As a journalist and a correspondent, why is it important that we hold the candidates' feet to the fire?
"Not to be cliche, but the past is often the best indicator for the future. When candidates flip-flop or do something just for political expediency, I think that [holding them accountable is] necessary. You don’t want somebody who’s not going to have their own firm beliefs at their core. You don’t want somebody who’s going to do something just to get elected. This is essentially a job interview for the highest position in the land. Your past record is certainly a big indication of where you’re going to go in the future. Candidates have to expect that anything from their past is fair game in being interviewed by Americans for the presidency of the United States."
"I have a five-and-a-half-year-old son who’s my muse. When I was reading books to him, I decided, 'You know, I could do that.' It’s not right up my alley, but I consider myself a storyteller. I’ve been a journalist for almost 20 years now. That’s what I like to do, and that’s what I do in my day job, if you will. Quite often I do a lot of murder and death and destruction for the news, so this was a way to channel and change that, and write some uplifting, joyful, and inspiring words that also related to my son.
In my first book, The World Is Awake, my spirituality and relationship with God that my parents introduced me to as a child was important. I wanted to be able to pass that onto my son in a very subtle way. [The book] is a celebration of everyday blessings.
With this second book, the climate in the country today — and certainly racism isn’t anything new but the rhetoric is — has gotten to a point where I had to reaffirm what my son and what children already inherently know, which is that we are more alike than different. We have these differences but it’s more important to embrace what we have in common. I think that when children are hearing direct and subtle messages about a “them versus us” attitude, it’s really important that we combat that messaging. I think that these are life lessons or love letters to my son of what I hope to instill in him and what I think other parents will appreciate and want their children to embrace as well.
Quite often, people will say that children don’t see color; I totally disagree with that premise. I think they do see color, [but] they just don’t assign a value to it. It’s adults who do that. This book and its messaging is just as much for adults as it is for children."
What are the stories are you excited about reporting in the future, and what other projects are you working on?

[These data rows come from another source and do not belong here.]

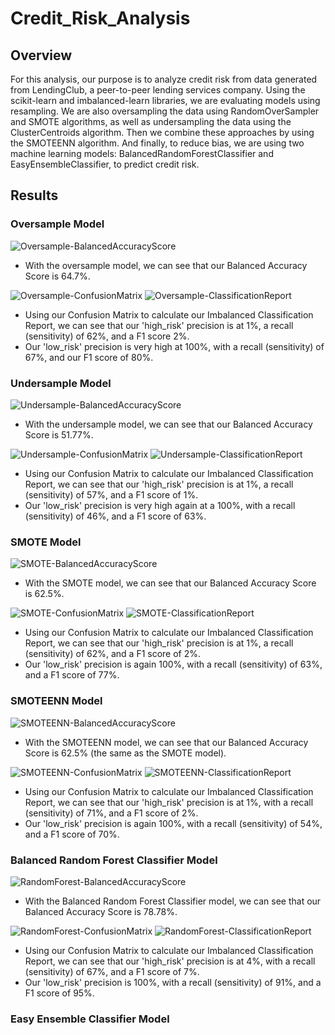 # Credit_Risk_Analysis

## Overview
For this analysis, our purpose is to analyze credit risk from data generated from LendingClub, a peer-to-peer lending services company. Using the scikit-learn and imbalanced-learn libraries, we are evaluating models using resampling. We are also oversampling the data using RandomOverSampler and SMOTE algorithms, as well as undersampling the data using the ClusterCentroids algorithm. Then we combine these approaches by using the SMOTEENN algorithm. And finally, to reduce bias, we are using two machine learning models: BalancedRandomForestClassifier and EasyEnsembleClassifier, to predict credit risk.

## Results
### Oversample Model
![Oversample-BalancedAccuracyScore](https://user-images.githubusercontent.com/69607218/146698547-12c8272b-6cd7-4e09-a611-d2c62a338aa9.png)
- With the oversample model, we can see that our Balanced Accuracy Score is 64.7%.

![Oversample-ConfusionMatrix](https://user-images.githubusercontent.com/69607218/146698619-dab11b82-5ed7-41ff-893d-14f16eccb4d3.png)
![Oversample-ClassificationReport](https://user-images.githubusercontent.com/69607218/146698665-56b93bf1-95a9-4e05-9bc2-e459291e6045.png)
- Using our Confusion Matrix to calculate our Imbalanced Classification Report, we can see that our 'high_risk' precision is at 1%, a recall (sensitivity) of 62%, and a F1 score 2%.
- Our 'low_risk' precision is very high at 100%, with a recall (sensitivity) of 67%, and our F1 score of 80%.

### Undersample Model
![Undersample-BalancedAccuracyScore](https://user-images.githubusercontent.com/69607218/146698962-e6465b28-1658-4263-b24c-edceafb4208f.png)
- With the undersample model, we can see that our Balanced Accuracy Score is 51.77%.

![Undersample-ConfusionMatrix](https://user-images.githubusercontent.com/69607218/146699022-fb586a9f-c2bf-41d3-bfeb-1261f7862c62.png)
![Undersample-ClassificationReport](https://user-images.githubusercontent.com/69607218/146699024-96d65343-3c19-449d-b378-4b5479a1ad23.png)
- Using our Confusion Matrix to calculate our Imbalanced Classification Report, we can see that our 'high_risk' precision is at 1%, a recall (sensitivity) of 57%, and a F1 score of 1%.
- Our 'low_risk' precision is very high again at a 100%, with a recall (sensitivity) of 46%, and a F1 score of 63%.

### SMOTE Model
![SMOTE-BalancedAccuracyScore](https://user-images.githubusercontent.com/69607218/146699302-610923e3-5838-4983-b22e-92bd0617bfe7.png)
- With the SMOTE model, we can see that our Balanced Accuracy Score is 62.5%.

![SMOTE-ConfusionMatrix](https://user-images.githubusercontent.com/69607218/146699349-6fcf7525-fbc0-48d1-a69c-16b1dd4e82c0.png)
![SMOTE-ClassificationReport](https://user-images.githubusercontent.com/69607218/146699350-71ee85b4-fd7f-445f-8bf9-02c81db27628.png)
- Using our Confusion Matrix to calculate our Imbalanced Classification Report, we can see that our 'high_risk' precision is at 1%, a recall (sensitivity) of 62%, and a F1 score of 2%.
- Our 'low_risk' precision is again 100%, with a recall (sensitivity) of 63%, and a F1 score of 77%.

### SMOTEENN Model
![SMOTEENN-BalancedAccuracyScore](https://user-images.githubusercontent.com/69607218/146699548-3011a7f9-c6fd-434e-a276-66c189ec97ef.png)
- With the SMOTEENN model, we can see that our Balanced Accuracy Score is 62.5% (the same as the SMOTE model).

![SMOTEENN-ConfusionMatrix](https://user-images.githubusercontent.com/69607218/146699597-f7e654bb-63cf-4ffa-9953-26f8dddbd9ec.png)
![SMOTEENN-ClassificationReport](https://user-images.githubusercontent.com/69607218/146699605-cb40847f-cd71-499f-ab51-ac9864ed48eb.png)
- Using our Confusion Matrix to calculate our Imbalanced Classification Report, we can see that our 'high_risk' precision is at 1%, with a recall (sensitivity) of 71%, and a F1 score of 2%.
- Our 'low_risk' precision is again 100%, with a recall (sensitivity) of 54%, and a F1 score of 70%.

### Balanced Random Forest Classifier Model
![RandomForest-BalancedAccuracyScore](https://user-images.githubusercontent.com/69607218/146699884-8889bda0-c7d8-4f27-be84-fc74af7675fb.png)
- With the Balanced Random Forest Classifier model, we can see that our Balanced Accuracy Score is 78.78%.

![RandomForest-ConfusionMatrix](https://user-images.githubusercontent.com/69607218/146699935-f515e2a2-9dca-473d-bc49-3fe0f67ab9c3.png)
![RandomForest-ClassificationReport](https://user-images.githubusercontent.com/69607218/146699938-d77e945a-0700-4147-b050-2638ca535b3c.png)
- Using our Confusion Matrix to calculate our Imbalanced Classification Report, we can see that our 'high_risk' precision is at 4%, with a recall (sensitivity) of 67%, and a F1 score of 7%.
- Our 'low_risk' precision is 100%, with a recall (sensitivity) of 91%, and a F1 score of 95%.

### Easy Ensemble Classifier Model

"I have two books coming up. One is going to again use my son as a muse. My husband’s parents have unfortunately passed away, and my son came home and said, 'How come my friend has two sets of grandparents and I only have one?' We talked about how his grandparents are gone. It’s going to be a look at how children think you get to heaven in a physical way.
The other book is basically a look from a parent’s perspective of all the ideal things a child possess at an early age that you’re just savoring — like [hoping] they’re not going to lose their innocence, their joy, or their purity as they grow older."
This interview has been edited and condensed for clarity.